What would be the state of their care here now if you do have keratoconus and you're starting to go down that line?
Dr. Colby: We don't really have any treatment. We encourage patients to not rub the eye because we do know that rubbing the eyes can make the weakening of the cornea frequently. There are a number of different types of contact lenses that we can use for people with keratoconus and the vast majority do fine with a contact lens of one sort or another. I don't know if you wear contact lenses but they can be a nuisance and they are difficult to deal with. Then there are a few other types of procedures that are done. One is putting rings within the cornea. We generally haven't had dramatic improvement in patients after doing that treatment. And then finally the last treatment is replacement of the cornea in one way or another.
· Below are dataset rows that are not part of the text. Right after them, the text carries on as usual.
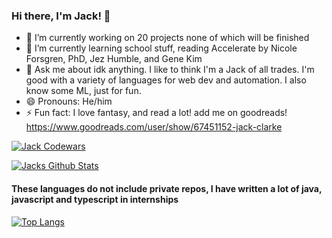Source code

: ### Hi there, I'm Jack! 👋

- 🔭 I’m currently working on 20 projects none of which will be finished
- 🌱 I’m currently learning school stuff, reading Accelerate by Nicole Forsgren, PhD, Jez Humble, and Gene Kim
- 💬 Ask me about idk anything. I like to think I'm a Jack of all trades. I'm good with a variety of languages for web dev and automation. I also know some ML, just for fun. 
- 😄 Pronouns: He/him
- ⚡ Fun fact: I love fantasy, and read a lot! add me on goodreads! https://www.goodreads.com/user/show/67451152-jack-clarke

[![Jack Codewars](https://www.codewars.com/users/m9p909/badges/large "Codewars")](https://www.codewars.com/users/m9p909)

[![Jacks Github Stats](https://github-readme-stats.vercel.app/api?username=m9p909&count_private=true)](https://github.com/anuraghazra/github-readme-stats)

#### These languages do not include private repos, I have written a lot of java, javascript and typescript in internships
[![Top Langs](https://github-readme-stats.vercel.app/api/top-langs/?username=m9p909&exclude_repo=RoomMateNotificationSystem)](https://github.com/anuraghazra/github-readme-stats)

<!--
**m9p909/m9p909** is a ✨ _special_ ✨ repository because its `README.md` (this file) appears on your GitHub profile.

Here are some ideas to get you started:

- 🔭 I’m currently working on ...
- 🌱 I’m currently learning ...
- 👯 I’m looking to collaborate on ...
- 🤔 I’m looking for help with ...
- 💬 Ask me about ...
- 📫 How to reach me: ...
- 😄 Pronouns: ...
- ⚡ Fun fact: ...
-->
What would be the pitfalls of that?
Dr. Colby: The only way that we replace the cornea now is from a donor cornea from another person whose died and graciously donated their eyes to the organ bank. It's a replacement of a person's cornea with a donor cornea. They do very well but it is somebody else's cornea in your own eye and you have to use eye drops to prevent rejection of the transplant. If we can avoid having to do those transplants that would be even better.